Scan the entries below and extract each line with the word "新浪网友" in it.

BEGIN SUPPLIED DATA

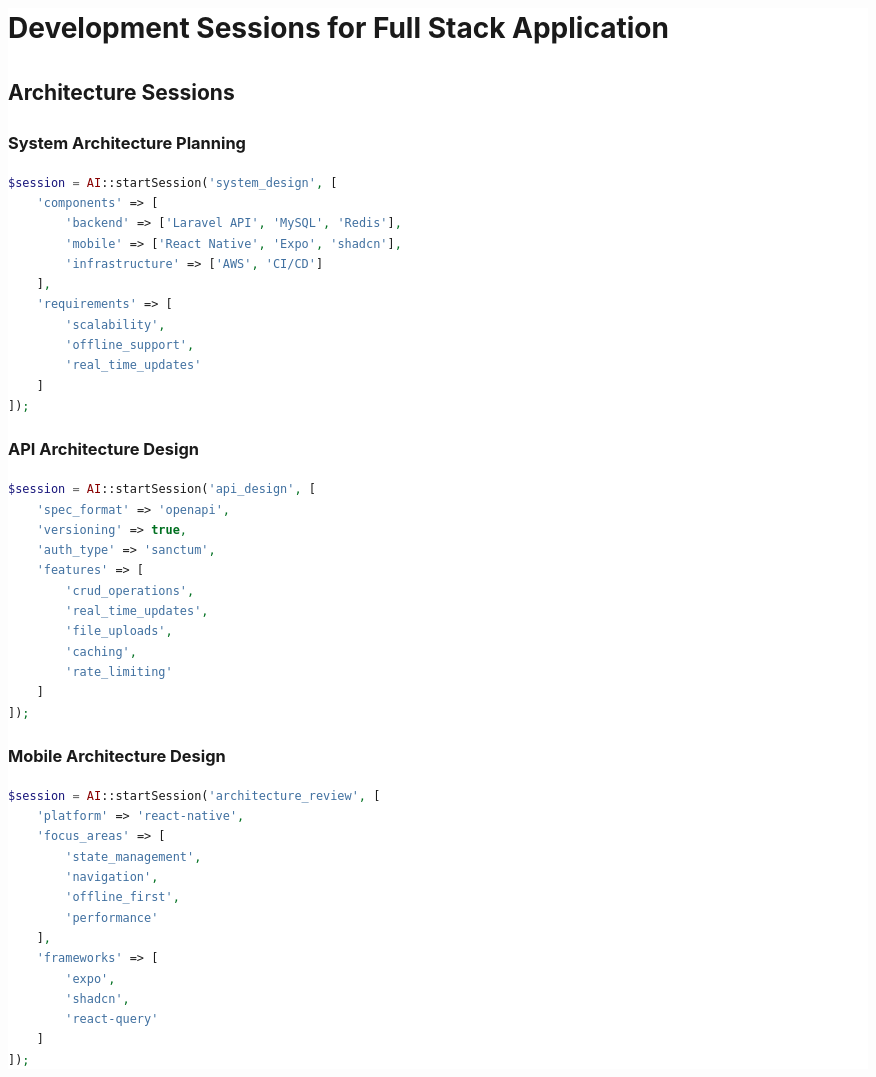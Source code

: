 # Development Sessions for Full Stack Application

## Architecture Sessions

### System Architecture Planning
```php
$session = AI::startSession('system_design', [
    'components' => [
        'backend' => ['Laravel API', 'MySQL', 'Redis'],
        'mobile' => ['React Native', 'Expo', 'shadcn'],
        'infrastructure' => ['AWS', 'CI/CD']
    ],
    'requirements' => [
        'scalability',
        'offline_support',
        'real_time_updates'
    ]
]);
```

### API Architecture Design
```php
$session = AI::startSession('api_design', [
    'spec_format' => 'openapi',
    'versioning' => true,
    'auth_type' => 'sanctum',
    'features' => [
        'crud_operations',
        'real_time_updates',
        'file_uploads',
        'caching',
        'rate_limiting'
    ]
]);
```

### Mobile Architecture Design
```php
$session = AI::startSession('architecture_review', [
    'platform' => 'react-native',
    'focus_areas' => [
        'state_management',
        'navigation',
        'offline_first',
        'performance'
    ],
    'frameworks' => [
        'expo',
        'shadcn',
        'react-query'
    ]
]);
```
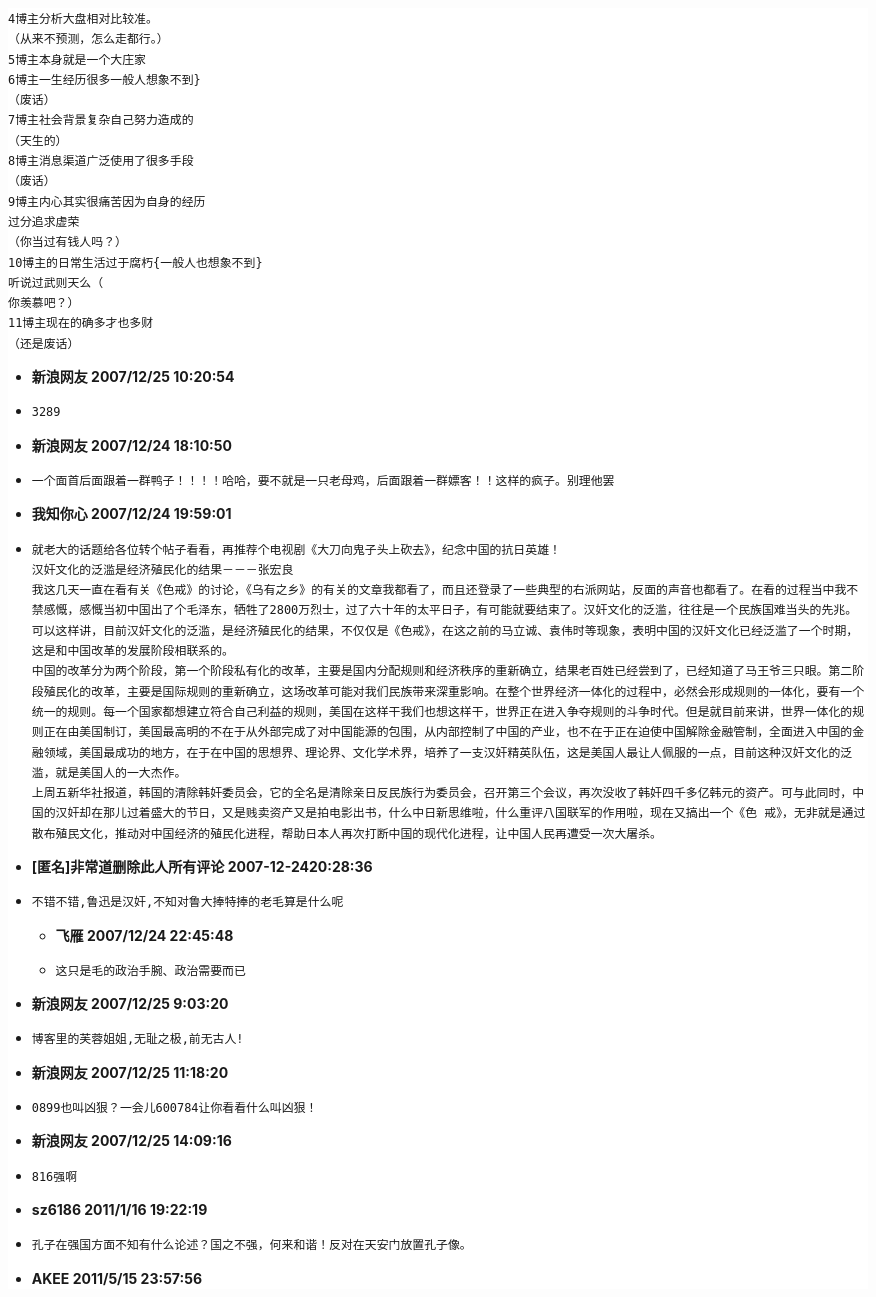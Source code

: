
   ```
  4博主分析大盘相对比较准。
  （从来不预测，怎么走都行。）
  5博主本身就是一个大庄家
  6博主一生经历很多一般人想象不到}
  （废话）
  7博主社会背景复杂自己努力造成的
  （天生的）
  8博主消息渠道广泛使用了很多手段
  （废话）
  9博主内心其实很痛苦因为自身的经历
  过分追求虚荣
  （你当过有钱人吗？）
  10博主的日常生活过于腐朽{一般人也想象不到}
  听说过武则天么（
  你羡慕吧？）
  11博主现在的确多才也多财
  （还是废话）
  ```
- **新浪网友 2007/12/25 10:20:54**
- ```
  3289
  ```
- **新浪网友 2007/12/24 18:10:50**
- ```
  一个面首后面跟着一群鸭子！！！！哈哈，要不就是一只老母鸡，后面跟着一群嫖客！！这样的疯子。别理他罢
  ```
- **我知你心 2007/12/24 19:59:01**
- ```
  就老大的话题给各位转个帖子看看，再推荐个电视剧《大刀向鬼子头上砍去》，纪念中国的抗日英雄！
  汉奸文化的泛滥是经济殖民化的结果－－－张宏良
  我这几天一直在看有关《色戒》的讨论，《乌有之乡》的有关的文章我都看了，而且还登录了一些典型的右派网站，反面的声音也都看了。在看的过程当中我不禁感慨，感慨当初中国出了个毛泽东，牺牲了2800万烈士，过了六十年的太平日子，有可能就要结束了。汉奸文化的泛滥，往往是一个民族国难当头的先兆。可以这样讲，目前汉奸文化的泛滥，是经济殖民化的结果，不仅仅是《色戒》，在这之前的马立诚、袁伟时等现象，表明中国的汉奸文化已经泛滥了一个时期，这是和中国改革的发展阶段相联系的。
  中国的改革分为两个阶段，第一个阶段私有化的改革，主要是国内分配规则和经济秩序的重新确立，结果老百姓已经尝到了，已经知道了马王爷三只眼。第二阶段殖民化的改革，主要是国际规则的重新确立，这场改革可能对我们民族带来深重影响。在整个世界经济一体化的过程中，必然会形成规则的一体化，要有一个统一的规则。每一个国家都想建立符合自己利益的规则，美国在这样干我们也想这样干，世界正在进入争夺规则的斗争时代。但是就目前来讲，世界一体化的规则正在由美国制订，美国最高明的不在于从外部完成了对中国能源的包围，从内部控制了中国的产业，也不在于正在迫使中国解除金融管制，全面进入中国的金融领域，美国最成功的地方，在于在中国的思想界、理论界、文化学术界，培养了一支汉奸精英队伍，这是美国人最让人佩服的一点，目前这种汉奸文化的泛滥，就是美国人的一大杰作。
  上周五新华社报道，韩国的清除韩奸委员会，它的全名是清除亲日反民族行为委员会，召开第三个会议，再次没收了韩奸四千多亿韩元的资产。可与此同时，中国的汉奸却在那儿过着盛大的节日，又是贱卖资产又是拍电影出书，什么中日新思维啦，什么重评八国联军的作用啦，现在又搞出一个《色 戒》，无非就是通过散布殖民文化，推动对中国经济的殖民化进程，帮助日本人再次打断中国的现代化进程，让中国人民再遭受一次大屠杀。
  ```
- **[匿名]非常道删除此人所有评论 2007-12-2420:28:36**
- ```
  不错不错,鲁迅是汉奸,不知对鲁大捧特捧的老毛算是什么呢
  ```
   - **飞雁 2007/12/24 22:45:48**
   - ```
     这只是毛的政治手腕、政治需要而已
     ```
- **新浪网友 2007/12/25 9:03:20**
- ```
  博客里的芙蓉姐姐,无耻之极,前无古人!
  ```
- **新浪网友 2007/12/25 11:18:20**
- ```
  0899也叫凶狠？一会儿600784让你看看什么叫凶狠！
  ```
- **新浪网友 2007/12/25 14:09:16**
- ```
  816强啊
  ```
- **sz6186 2011/1/16 19:22:19**
- ```
  孔子在强国方面不知有什么论述？国之不强，何来和谐！反对在天安门放置孔子像。
  ```
- **AKEE 2011/5/15 23:57:56**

END SUPPLIED DATA

◆ **WRITTEN REPLY**
- **新浪网友 2007/12/25 10:20:54**
- **新浪网友 2007/12/24 18:10:50**
- **新浪网友 2007/12/25 9:03:20**
- **新浪网友 2007/12/25 11:18:20**
- **新浪网友 2007/12/25 14:09:16**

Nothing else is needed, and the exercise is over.